Dia bilang dengan pengecekan langsung untuk memastikan pengerukan berjalan optimal.
“Karena di lokasi ini pengerukan dilakukan secara rutin untuk menjaga daya tampung air kali,” ujar Pramono.
Pramono menambahkan pengerukan bertujuan untuk menjaga kelancaran aliran air. Hal itu mengingat Kali Sepak merupakan salah satu muara penting yang terhubung lintas wilayah termasuk ke Cengkareng Drain.
“Selain itu, pengerukan dilakukan untuk meningkatkan kapasitas tampung air serta mengatasi pendangkalan akibat endapan lumpur dan sampah,” jelas Pramono.

Kondisi Kali Sepak memiliki lebar sekitar sembilan meter. Pengerukan dilakukan pada lebar enam meter dengan jarak aman 1,5 meter dari sisi tebing guna mengurangi risiko longsor.
Pun, secara keseluruhan, rencana total volume pengerukan mencapai 7.458 meter kubik sepanjang 1.243 meter yang terbagi dalam tiga segmen.
Pramono menambahkan pengerukan juga sebagai upaya rutin sekaligus langkah mitigasi bencana untuk meminimalkan risiko banjir dan genangan. Hal itu terutama saat curah hujan tinggi.

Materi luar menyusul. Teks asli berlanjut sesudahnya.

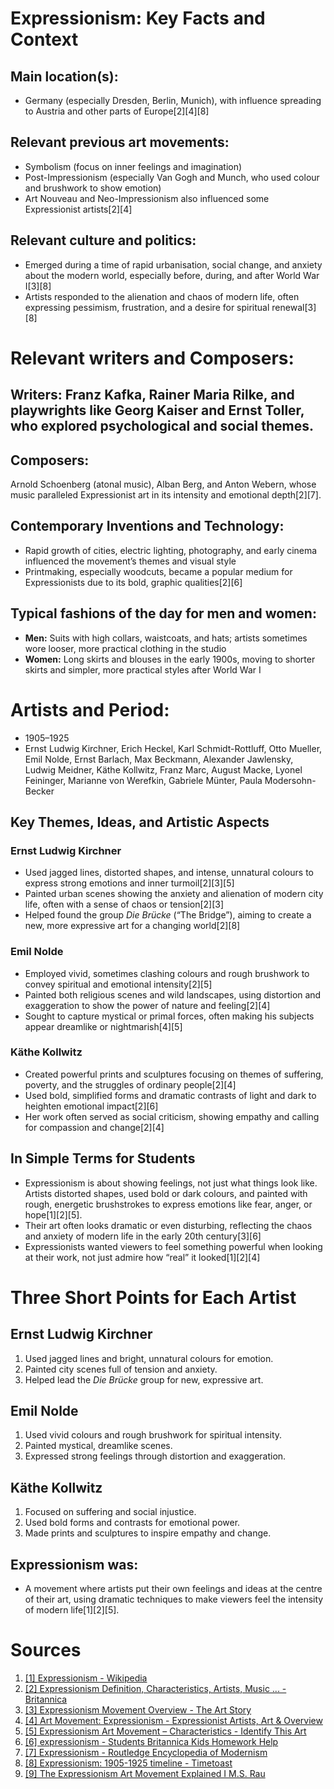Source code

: # Expressionism: Key Facts and Context
## Main location(s):  
- Germany (especially Dresden, Berlin, Munich), with influence spreading to Austria and other parts of Europe[2][4][8]
## Relevant previous art movements: 
- Symbolism (focus on inner feelings and imagination)
- Post-Impressionism (especially Van Gogh and Munch, who used colour and brushwork to show emotion)
- Art Nouveau and Neo-Impressionism also influenced some Expressionist artists[2][4]
## Relevant culture and politics: 
- Emerged during a time of rapid urbanisation, social change, and anxiety about the modern world, especially before, during, and after World War I[3][8]
- Artists responded to the alienation and chaos of modern life, often expressing pessimism, frustration, and a desire for spiritual renewal[3][8]
# Relevant writers and Composers:
## Writers: Franz Kafka, Rainer Maria Rilke, and playwrights like Georg Kaiser and Ernst Toller, who explored psychological and social themes.
## Composers:
 Arnold Schoenberg (atonal music), Alban Berg, and Anton Webern, whose music paralleled Expressionist art in its intensity and emotional depth[2][7].
## Contemporary Inventions and Technology: 
- Rapid growth of cities, electric lighting, photography, and early cinema influenced the movement’s themes and visual style
- Printmaking, especially woodcuts, became a popular medium for Expressionists due to its bold, graphic qualities[2][6]
## Typical fashions of the day for men and women:  
- **Men:** Suits with high collars, waistcoats, and hats; artists sometimes wore looser, more practical clothing in the studio
- **Women:**  Long skirts and blouses in the early 1900s, moving to shorter skirts and simpler, more practical styles after World War I
# Artists and Period:  
- 1905–1925  
- Ernst Ludwig Kirchner, Erich Heckel, Karl Schmidt-Rottluff, Otto Mueller, Emil Nolde, Ernst Barlach, Max Beckmann, Alexander Jawlensky, Ludwig Meidner, Käthe Kollwitz, Franz Marc, August Macke, Lyonel Feininger, Marianne von Werefkin, Gabriele Münter, Paula Modersohn-Becker
## Key Themes, Ideas, and Artistic Aspects
### Ernst Ludwig Kirchner
- Used jagged lines, distorted shapes, and intense, unnatural colours to express strong emotions and inner turmoil[2][3][5]
- Painted urban scenes showing the anxiety and alienation of modern city life, often with a sense of chaos or tension[2][3]
- Helped found the group *Die Brücke* (“The Bridge”), aiming to create a new, more expressive art for a changing world[2][8]
### Emil Nolde
- Employed vivid, sometimes clashing colours and rough brushwork to convey spiritual and emotional intensity[2][5]
- Painted both religious scenes and wild landscapes, using distortion and exaggeration to show the power of nature and feeling[2][4]
- Sought to capture mystical or primal forces, often making his subjects appear dreamlike or nightmarish[4][5]
### Käthe Kollwitz
- Created powerful prints and sculptures focusing on themes of suffering, poverty, and the struggles of ordinary people[2][4]
- Used bold, simplified forms and dramatic contrasts of light and dark to heighten emotional impact[2][6]
- Her work often served as social criticism, showing empathy and calling for compassion and change[2][4]
## In Simple Terms for Students
- Expressionism
 is about showing feelings, not just what things look like. Artists distorted shapes, used bold or dark colours, and painted with rough, energetic brushstrokes to express emotions like fear, anger, or hope[1][2][5].
- Their art often looks dramatic or even disturbing, reflecting the chaos and anxiety of modern life in the early 20th century[3][6]
- Expressionists wanted viewers to feel something powerful when looking at their work, not just admire how “real” it looked[1][2][4]
# Three Short Points for Each Artist
## Ernst Ludwig Kirchner
1. Used jagged lines and bright, unnatural colours for emotion.
2. Painted city scenes full of tension and anxiety.
3. Helped lead the *Die Brücke* group for new, expressive art. 
## Emil Nolde
1. Used vivid colours and rough brushwork for spiritual intensity.
2. Painted mystical, dreamlike scenes.
3. Expressed strong feelings through distortion and exaggeration. 
## Käthe Kollwitz
1. Focused on suffering and social injustice.
2. Used bold forms and contrasts for emotional power.
3. Made prints and sculptures to inspire empathy and change. 
## Expressionism was: 
- A movement where artists put their own feelings and ideas at the centre of their art, using dramatic techniques to make viewers feel the intensity of modern life[1][2][5].
# Sources
1. [[1] Expressionism - Wikipedia](https://en.wikipedia.org/wiki/Expressionism)
2. [[2] Expressionism  Definition, Characteristics, Artists, Music ... - Britannica](https://www.britannica.com/art/Expressionism)
3. [[3] Expressionism Movement Overview - The Art Story](https://www.theartstory.org/movement/expressionism/)
4. [[4] Art Movement: Expressionism - Expressionist Artists, Art & Overview](https://magazine.artland.com/art-movement-expressionism/)
5. [[5] Expressionism Art Movement – Characteristics - Identify This Art](https://www.identifythisart.com/art-movements-styles/modern-art/expressionism-art-movement/)
6. [[6] expressionism - Students  Britannica Kids  Homework Help](https://kids.britannica.com/students/article/expressionism/394580)
7. [[7] Expressionism - Routledge Encyclopedia of Modernism](https://www.rem.routledge.com/articles/overview/expressionism)
8. [[8] Expressionism: 1905-1925 timeline - Timetoast](https://www.timetoast.com/timelines/expressionism-1905-1925)
9. [[9] The Expressionism Art Movement Explained I M.S. Rau](https://rauantiques.com/blogs/canvases-carats-and-curiosities/the-expressionism-art-movement-explained)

Dengan demikian, menurut dia, potensi banjir, terutama di kawasan Kompleks BTN bisa dicegah. Dia menuturkan pengerukan kali akan terus dilakukan. Apalagi Badan Meteorologi, Klimatologi, dan Geofisika (BMKG) juga memprediksi potensi curah hujan masih tinggi dalam beberapa hari ke depan.
Dalam kesempatan itu, Pramono menginstruksikan jajaran Dinas Sumber Daya Air (SDA) DKI agar melakukan penanganan preventif secara maksimal. Saat ini, sekitar 200 unit excavator telah dikerahkan di lima wilayah Jakarta.
“Mudah-mudahan tindakan preventif yang kita lakukan dapat mengurangi dampak banjir di Jakarta,” tutur politikus PDIP itu.